• What you should do:
Each entry is to be retyped exactly as it appears. Leave the images out.

____________

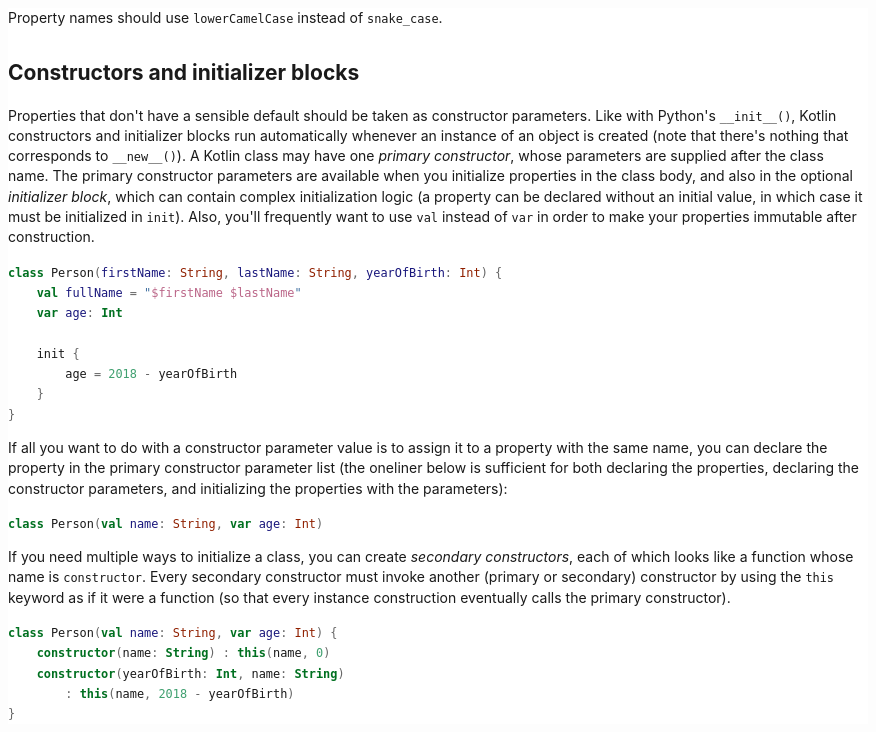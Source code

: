 Property names should use `lowerCamelCase` instead of `snake_case`.


## Constructors and initializer blocks

Properties that don't have a sensible default should be taken as constructor parameters. Like with Python's `__init__()`, Kotlin constructors and initializer blocks run automatically whenever an instance of an object is created (note that there's nothing that corresponds to `__new__()`).  A Kotlin class may have one _primary constructor_, whose parameters are supplied after the class name. The primary constructor parameters are available when you initialize properties in the class body, and also in the optional _initializer block_, which can contain complex initialization logic (a property can be declared without an initial value, in which case it must be initialized in `init`). Also, you'll frequently want to use `val` instead of `var` in order to make your properties immutable after construction.

<div class="sample" markdown="1" theme="idea" data-highlight-only>

```kotlin
class Person(firstName: String, lastName: String, yearOfBirth: Int) {
    val fullName = "$firstName $lastName"
    var age: Int
    
    init {
        age = 2018 - yearOfBirth
    }
}
```
</div>



If all you want to do with a constructor parameter value is to assign it to a property with the same name, you can declare the property in the primary constructor parameter list (the oneliner below is sufficient for both declaring the properties, declaring the constructor parameters, and initializing the properties with the parameters):

<div class="sample" markdown="1" theme="idea" data-highlight-only>

```kotlin
class Person(val name: String, var age: Int)
```
</div>



If you need multiple ways to initialize a class, you can create _secondary constructors_, each of which looks like a function whose name is `constructor`. Every secondary constructor must invoke another (primary or secondary) constructor by using the `this` keyword as if it were a function (so that every instance construction eventually calls the primary constructor).

<div class="sample" markdown="1" theme="idea" data-highlight-only>

```kotlin
class Person(val name: String, var age: Int) {
    constructor(name: String) : this(name, 0)
    constructor(yearOfBirth: Int, name: String)
        : this(name, 2018 - yearOfBirth)
}
```
</div>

____________

• Written response:
Source code

: Property names should use `lowerCamelCase` instead of `snake_case`.


## Constructors and initializer blocks

Properties that don't have a sensible default should be taken as constructor parameters. Like with Python's `__init__()`, Kotlin constructors and initializer blocks run automatically whenever an instance of an object is created (note that there's nothing that corresponds to `__new__()`).  A Kotlin class may have one _primary constructor_, whose parameters are supplied after the class name. The primary constructor parameters are available when you initialize properties in the class body, and also in the optional _initializer block_, which can contain complex initialization logic (a property can be declared without an initial value, in which case it must be initialized in `init`). Also, you'll frequently want to use `val` instead of `var` in order to make your properties immutable after construction.

<div class="sample" markdown="1" theme="idea" data-highlight-only>

```kotlin
class Person(firstName: String, lastName: String, yearOfBirth: Int) {
    val fullName = "$firstName $lastName"
    var age: Int
    
    init {
        age = 2018 - yearOfBirth
    }
}
```
</div>



If all you want to do with a constructor parameter value is to assign it to a property with the same name, you can declare the property in the primary constructor parameter list (the oneliner below is sufficient for both declaring the properties, declaring the constructor parameters, and initializing the properties with the parameters):

<div class="sample" markdown="1" theme="idea" data-highlight-only>

```kotlin
class Person(val name: String, var age: Int)
```
</div>



If you need multiple ways to initialize a class, you can create _secondary constructors_, each of which looks like a function whose name is `constructor`. Every secondary constructor must invoke another (primary or secondary) constructor by using the `this` keyword as if it were a function (so that every instance construction eventually calls the primary constructor).

<div class="sample" markdown="1" theme="idea" data-highlight-only>

```kotlin
class Person(val name: String, var age: Int) {
    constructor(name: String) : this(name, 0)
    constructor(yearOfBirth: Int, name: String)
        : this(name, 2018 - yearOfBirth)
}
```
</div>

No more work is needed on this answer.